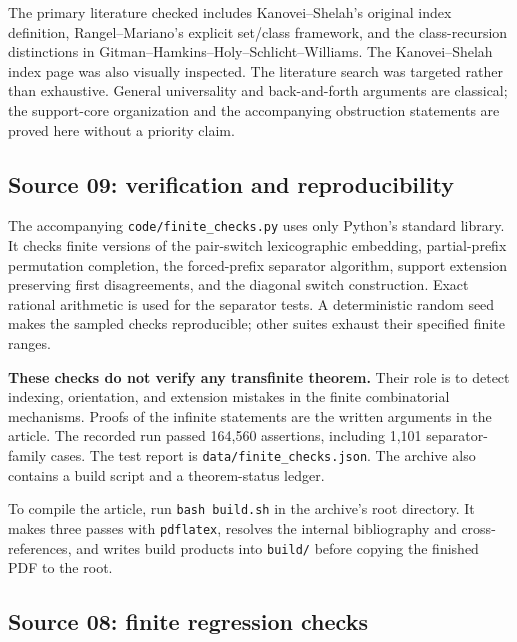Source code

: \documentclass[11pt]{article}
\theoremstyle{definition}
\theoremstyle{remark}
\begin{document}
The primary literature checked includes Kanovei--Shelah's original
index definition, Rangel--Mariano's explicit set/class framework, and
the class-recursion distinctions in Gitman--Hamkins--Holy--Schlicht--Williams.
The Kanovei--Shelah index page was also visually inspected. The
literature search was targeted rather than exhaustive. General
universality and back-and-forth arguments are classical; the support-core
organization and the accompanying obstruction statements are proved
here without a priority claim.

\subsection{Source 09: verification and reproducibility}
\label{swo:ec:app:verification}
The accompanying \texttt{code/finite\_checks.py} uses only Python's
standard library. It checks finite versions of the pair-switch
lexicographic embedding, partial-prefix permutation completion, the
forced-prefix separator algorithm, support extension preserving first
disagreements, and the diagonal switch construction. Exact rational
arithmetic is used for the separator tests. A deterministic random seed
makes the sampled checks reproducible; other suites exhaust their
specified finite ranges.

\textbf{These checks do not verify any transfinite theorem.} Their role
is to detect indexing, orientation, and extension mistakes in the
finite combinatorial mechanisms. Proofs of the infinite statements
are the written arguments in the article. The recorded run passed 164,560 assertions, including 1,101 separator-family
cases. The test report is \texttt{data/finite\_checks.json}. The archive also contains a build
script and a theorem-status ledger.

To compile the article, run \texttt{bash build.sh} in the archive's root
directory. It makes three passes with \texttt{pdflatex}, resolves the
internal bibliography and cross-references, and writes build products
into \texttt{build/} before copying the finished PDF to the root.

\subsection{Source 08: finite regression checks}\label{swo:sk:app:tests}
\end{document}
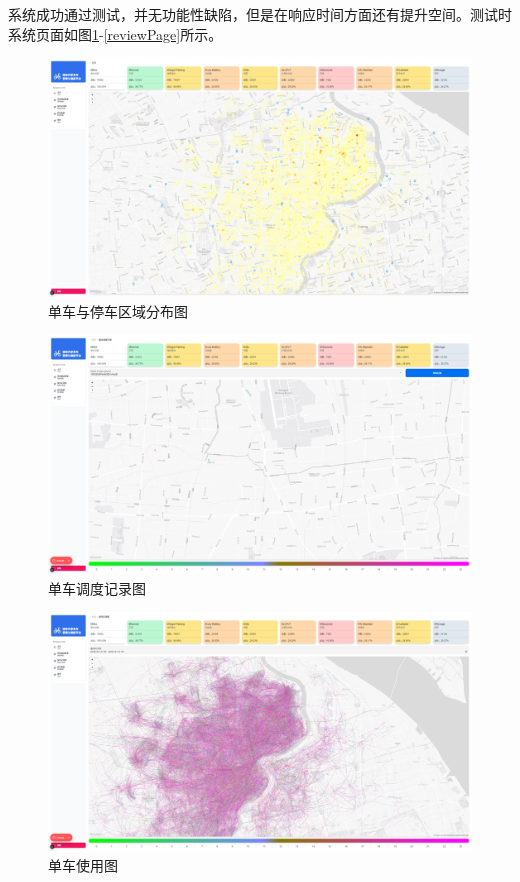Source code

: 系统成功通过测试，并无功能性缺陷，但是在响应时间方面还有提升空间。测试时系统页面如图\ref{dashboard}-\ref{reviewPage}所示。

\begin{figure}[!htbp]
    \centering
    \includegraphics[width=\textwidth]{figures/dashboard.png}
    \caption{单车与停车区域分布图}\label{dashboard}
\end{figure}

\begin{figure}[!htbp]
    \centering
    \includegraphics[width=\textwidth]{figures/schedule.png}
    \caption{单车调度记录图}\label{schedule}
\end{figure}

\begin{figure}[!htbp]
    \centering
    \includegraphics[width=\textwidth]{figures/usage.png}
    \caption{单车使用图}\label{usagePage}
\end{figure}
=-=-=
**Task details**
Word for word and without pictures, please write out only the lines from the start of the entries through the line containing "finite combinatorial mechanisms.", both included.

**Your solution**
Source code

: \documentclass[11pt]{article}
\theoremstyle{definition}
\theoremstyle{remark}
\begin{document}
The primary literature checked includes Kanovei--Shelah's original
index definition, Rangel--Mariano's explicit set/class framework, and
the class-recursion distinctions in Gitman--Hamkins--Holy--Schlicht--Williams.
The Kanovei--Shelah index page was also visually inspected. The
literature search was targeted rather than exhaustive. General
universality and back-and-forth arguments are classical; the support-core
organization and the accompanying obstruction statements are proved
here without a priority claim.

\subsection{Source 09: verification and reproducibility}
\label{swo:ec:app:verification}
The accompanying \texttt{code/finite\_checks.py} uses only Python's
standard library. It checks finite versions of the pair-switch
lexicographic embedding, partial-prefix permutation completion, the
forced-prefix separator algorithm, support extension preserving first
disagreements, and the diagonal switch construction. Exact rational
arithmetic is used for the separator tests. A deterministic random seed
makes the sampled checks reproducible; other suites exhaust their
specified finite ranges.

\textbf{These checks do not verify any transfinite theorem.} Their role
is to detect indexing, orientation, and extension mistakes in the
finite combinatorial mechanisms. Proofs of the infinite statements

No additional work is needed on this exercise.